Food regulations in the EU and the US are different, with the EU being less open to genetic modification that the US. In order to have a trade agreement, the two sides need to agree on a common regulatory framework.
However, the EU currently excludes beef and pork treated with growth hormones, chicken washed in chlorine, fruit and vegetables treated with endocrine-disrupting pesticides and genetically engineered and modified foods, all of which are common in the US.
Meanwhile, there are fears that locally protected foodstuff in the EU — such as Parma ham, Feta cheese, Champagne, Melton Mowbray pork pies and Stilton cheese — may be the subject of legal action. Under the TTIP, any restrictions on US foodmakers importing their versions into the EU, could lead to the producer taking action against the EU or member state governments.
That would trigger the controversial Investor-State Dispute Settlement (ISDS) mechanism, which critics say is a controversial trade tribunal system, separate from EU member states judiciary systems. Similar cases have involved tobacco giant Philip Morris suing Australia for introducing plain packaging on cigarettes and Uruguay for printing a health warning on cigarette packets.
According to US sources, the current protection of EU foodstuffs has led to a US$12 billion annual food trade deficit with the EU, US$ 1 billion of which is in cheese alone. The negotiating teams are now under pressure to reach agreement over the deal, which US President Obama wants signed before he leaves office in January 2017.
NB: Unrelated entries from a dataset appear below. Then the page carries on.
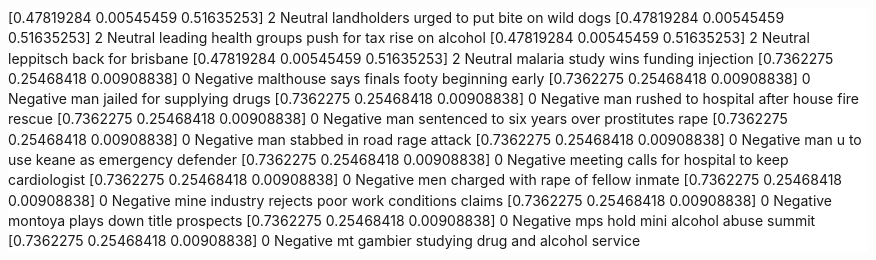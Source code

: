 [0.47819284 0.00545459 0.51635253]
2
Neutral
landholders urged to put bite on wild dogs
[0.47819284 0.00545459 0.51635253]
2
Neutral
leading health groups push for tax rise on alcohol
[0.47819284 0.00545459 0.51635253]
2
Neutral
leppitsch back for brisbane
[0.47819284 0.00545459 0.51635253]
2
Neutral
malaria study wins funding injection
[0.7362275  0.25468418 0.00908838]
0
Negative
malthouse says finals footy beginning early
[0.7362275  0.25468418 0.00908838]
0
Negative
man jailed for supplying drugs
[0.7362275  0.25468418 0.00908838]
0
Negative
man rushed to hospital after house fire rescue
[0.7362275  0.25468418 0.00908838]
0
Negative
man sentenced to six years over prostitutes rape
[0.7362275  0.25468418 0.00908838]
0
Negative
man stabbed in road rage attack
[0.7362275  0.25468418 0.00908838]
0
Negative
man u to use keane as emergency defender
[0.7362275  0.25468418 0.00908838]
0
Negative
meeting calls for hospital to keep cardiologist
[0.7362275  0.25468418 0.00908838]
0
Negative
men charged with rape of fellow inmate
[0.7362275  0.25468418 0.00908838]
0
Negative
mine industry rejects poor work conditions claims
[0.7362275  0.25468418 0.00908838]
0
Negative
montoya plays down title prospects
[0.7362275  0.25468418 0.00908838]
0
Negative
mps hold mini alcohol abuse summit
[0.7362275  0.25468418 0.00908838]
0
Negative
mt gambier studying drug and alcohol service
Suggestions that the trade deal could be quickly wrapped by settling for a limited Transatlantic free trade deal that ignores deep divisions on agricultural products and other matters, including the ISDS mechanism, have been refuted.
"We are not going to shoot for or accept a 'TTIP light.' It has to be comprehensive, it has to be ambitious and we do think we have the time that we need this year to complete such an ambitious deal," a US trade representative official told Reuters on condition of anonymity because of the sensitivity of the talks.